I think of all the souvlaki, curries, stir-fries, spring rolls, satays, and fry bread that have enlivened my own attendance at folk festivals over the years.
“What food will you serve?”
I’m not making polite conversation: I’m truly puzzled. American cuisine is as varied as the people who call that country home. What on earth will they serve as a representative food for a land with such ethnic diversity?
She hesitates, maybe wondering whether I’m joking or just being stupid. “Hot dogs, of course.”
Hot dogs? Oh. Of course. I shrug, mentally, and think nothing more of it.
Time: July, 1980-something
I’m hosting a departmental barbeque for the new boss of a high-tech employer: the new American boss, as it turns out. I’ve made my own burgers and am feeling pretty good about my menu. Then the new boss arrives with his family. His 12-year-old son looks over my artfully arranged table of condiments and turns to me in some intensity.
“We’re having hot dogs?”
“No, we’re having hamburgers.” I smile reassuringly. Whew! No hot dogs here, no siree.
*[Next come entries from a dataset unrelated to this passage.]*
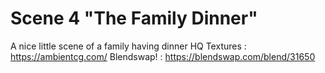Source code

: # Scene 4 "The Family Dinner"
A nice little scene of a family having dinner
HQ Textures : https://ambientcg.com/
Blendswap! : https://blendswap.com/blend/31650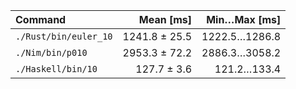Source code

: | Command | Mean [ms] | Min…Max [ms] |
|:---|---:|---:|
| `./Rust/bin/euler_10` | 1241.8 ± 25.5 | 1222.5…1286.8 |
| `./Nim/bin/p010` | 2953.3 ± 72.2 | 2886.3…3058.2 |
| `./Haskell/bin/10` | 127.7 ± 3.6 | 121.2…133.4 |
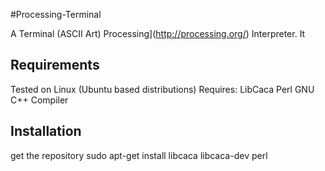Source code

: #Processing-Terminal

A Terminal (ASCII Art) Processing](http://processing.org/) Interpreter. 
It 

## Requirements
Tested on Linux (Ubuntu based distributions)
Requires:
LibCaca
Perl
GNU C++ Compiler

## Installation
get the repository
sudo apt-get install libcaca libcaca-dev perl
His response isn’t quite what I’d hoped for. The light in his eyes dies, but it’s clear that he’s not just disappointed: His tone indicates that he’s confused.
“Then why do you have mustard on the table?”
OK, maybe that tone is closer to “betrayed” than “confused.”
I didn’t get it the first time round with the neighbor down the street: I do this time, with the kid in my kitchen, looking as if he’s about to cry. And thus it is that I am introduced to the hot dog as a bit of Americana.
These days, of course, there’s a site for that, starting with the basics—how hot dogs are made, hot dog history and fast facts, hot dog stories and hot dogs in sports, regional and kosher hot dogs—before moving onto important issues like hot dog etiquette (including how to eat a chili dog properly), and whether the hot dog is a sandwich.
And thus it is, too, that I am introduced to the notion that the things that make home, home; that bring us together in spite of everything—the truly important bits of our culture—aren’t necessarily the high-falutin’ bits.